La motivazione è talmente risibile che si è tentati di dare ragione perfino a Salvini quando ironizza in merito. Si tratterebbe cioè di un “luogo speciale”, non si capisce perché beneficato dalla natura e dalla storia, ovvero dalla presenza di stuoli di radical chic in genere di estrazione “sinistrorsa” (quella sinistra invero davvero sinistra di cui farebbe parte anche il senatore di Sel che ha espresso repulsione alla possibilità di venir considerato alla stregua di un metalmeccanico. Ohibò, e poi ci meravigliamo se Di Battista e Di Maio, che sono persone oneste e non avrebbero nulla in contrario di essere considerati a tale stregua, mietono, e aggiungo giustamente, consensi fra le classi popolari e operaie del nostro Paese).

Luogo speciale? Delle due l’una. O la presenza di migranti e richiedenti asilo è fonte di degrado e quindi va distribuita equamente sul territorio nazionale. Ovvero, può non esserlo, e da questo punto di vista un territorio come quello di Capalbio ben si presta, anzi probabilmente si presta meglio di altri, ad ospitarli. Fonte di degrado o no? Io propendo per la seconda, purché ci sia una gestione attenta, oculata e intelligente del fenomeno. E non si tratta di ideologia, ma di prestare attenzione ai luoghi, non meno speciali, per tanti motivi, di Capalbio, che hanno trasformato la presenza di migranti e richiedenti asilo in un fattore di crescita e di sviluppo, non solo economico ma anche morale e culturale. In genere si cita in tal senso l’esperienza di Riace, ma sicuramente ce ne sono altre che andrebbero identificate e valorizzate. Certo molto dipende dalla qualità della compagine sociale destinata a offrire l’accoglienza e da quella della sua rappresentanza istituzionale. E qui, ahinoi, potrebbe cascare l’asino.

Quello che deve essere chiaro è a ogni modo che nessun territorio, “speciale” o meno, ha diritto di sottrarsi a uno sforzo di solidarietà che ha radici normative sia di carattere nazionale (art. 2 della Costituzione) che internazionale (Dichiarazione universale dei diritti umani, Patti delle Nazioni Unite sui diritti umani, Convenzione di Ginevra sui rifugiati, ecc.). Certamente è auspicabile che il ministero dell’interno attui moduli decisionali partecipativi, ma nessun diritto di veto può essere riconosciuto al riguardo alle amministrazioni locali.

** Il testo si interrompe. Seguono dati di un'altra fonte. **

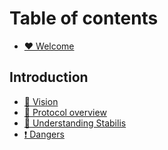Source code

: # Table of contents

* [♥️ Welcome](README.md)

## Introduction

* [👀 Vision](introduction/vision.md)
* [👋 Protocol overview](introduction/protocol-overview.md)
* [🧠 Understanding Stabilis](introduction/understanding-stabilis.md)
* [❗ Dangers](introduction/dangers.md)

<!-- ## Website -->

<!-- * [🌟 Quick start guide](website/quick-start-guide.md) -->
<!-- * [💱 Swap](website/swap.md) -->
<!-- * [💰 Borrow](website/borrow.md) -->
<!-- * [📊 Manage loans](website/manage-loans.md) -->
<!-- * [🤹 Liquidations](website/liquidations.md) -->

<!-- ## Tokens -->

<!-- * [🕺 STAB](tokens/stab.md) -->
<!-- * [🤽 LPSTAB](tokens/lpstab.md) -->
<!-- * [🪙 ILIS](tokens/ilis.md) -->

<!-- ## Miscellaneous -->

<!-- * [❓ FAQ](miscellaneous/faq.md) -->
<!-- * [➗ System parameters](miscellaneous/system-parameters.md) -->
<!-- * [💹 STAB interest rate](miscellaneous/stab-interest-rate.md) -->
<!-- * [➕ LP APY calculation](miscellaneous/lp-apy-calculation.md) -->

<!-- ## Stabilis beta phase -->

<!-- * [📶 Connection guide](stabilis-beta-phase/connection-guide.md) -->
<!-- * [📩 Feedback reward program](stabilis-beta-phase/feedback-reward-program.md) -->
<!-- * [🤝 Acknowledged suggestions](stabilis-beta-phase/acknowledged-suggestions.md) -->
<!-- * [🐞 Acknowledged bug reports](stabilis-beta-phase/acknowledged-bug-reports.md) -->
<!-- * [👨‍💻 Source code](stabilis-beta-phase/source-code.md) -->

Bene ha fatto quindi il governatore piddino della Toscana a criticare il miope atteggiamento del sindaco di Capalbio (anche se bizzarramente ha voluto infilarci dentro un’autostrada che non c’azzecca proprio niente) e meglio ancora hanno fatto vari giovani imprenditori e residenti del luogo che hanno chiesto che i migranti vengano accolti.

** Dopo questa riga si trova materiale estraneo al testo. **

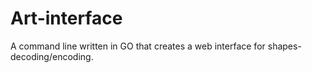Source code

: # Art-interface
A command line written in GO that creates a web interface for shapes-decoding/encoding.
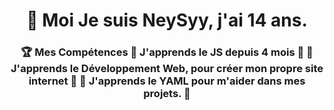 <h1 align="center">🧠 Moi Je suis NeySyy, j'ai 14 ans.</h1>
<h3 align="center">🏆 Mes Compétences 
  🐍 J'apprends le JS depuis 4 mois 🐍 
  💠 J'apprends le Développement Web, pour créer mon propre site internet 💠 
  🔐 J'apprends le YAML pour m'aider dans mes projets. 🔐</h3>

Occorrerebbe anzi spingersi più in là promuovendo, come fa il governo canadese, l’ospitalità, ovviamente su base volontaria, di migranti e richiedenti asilo da parte delle famiglie. Se poi alla fine di questo itinerario luoghi come Capalbio saranno contrassegnati più dalla presenza di nuclei familiari e singoli in cerca di asilo e meno da vacanzieri più o meno radical chic, tanto meglio.

Quello che tutti, radical chic o meno, debbono finalmente comprendere, è che la sfida che ci pongono migranti e richiedenti asilo va affrontata e vinta facendo leva su percorsi di integrazione e solidarietà umana che possono risultare vincenti. Alla faccia dei trogloditi, votati all’estinzione, che parlano a vanvera di “invasione” e appoggiano Salvini quando afferma che ci vuole una pulizia etnica. L’avvenire del nostro Paese, come di tutto l’Occidente, è multi e interculturale.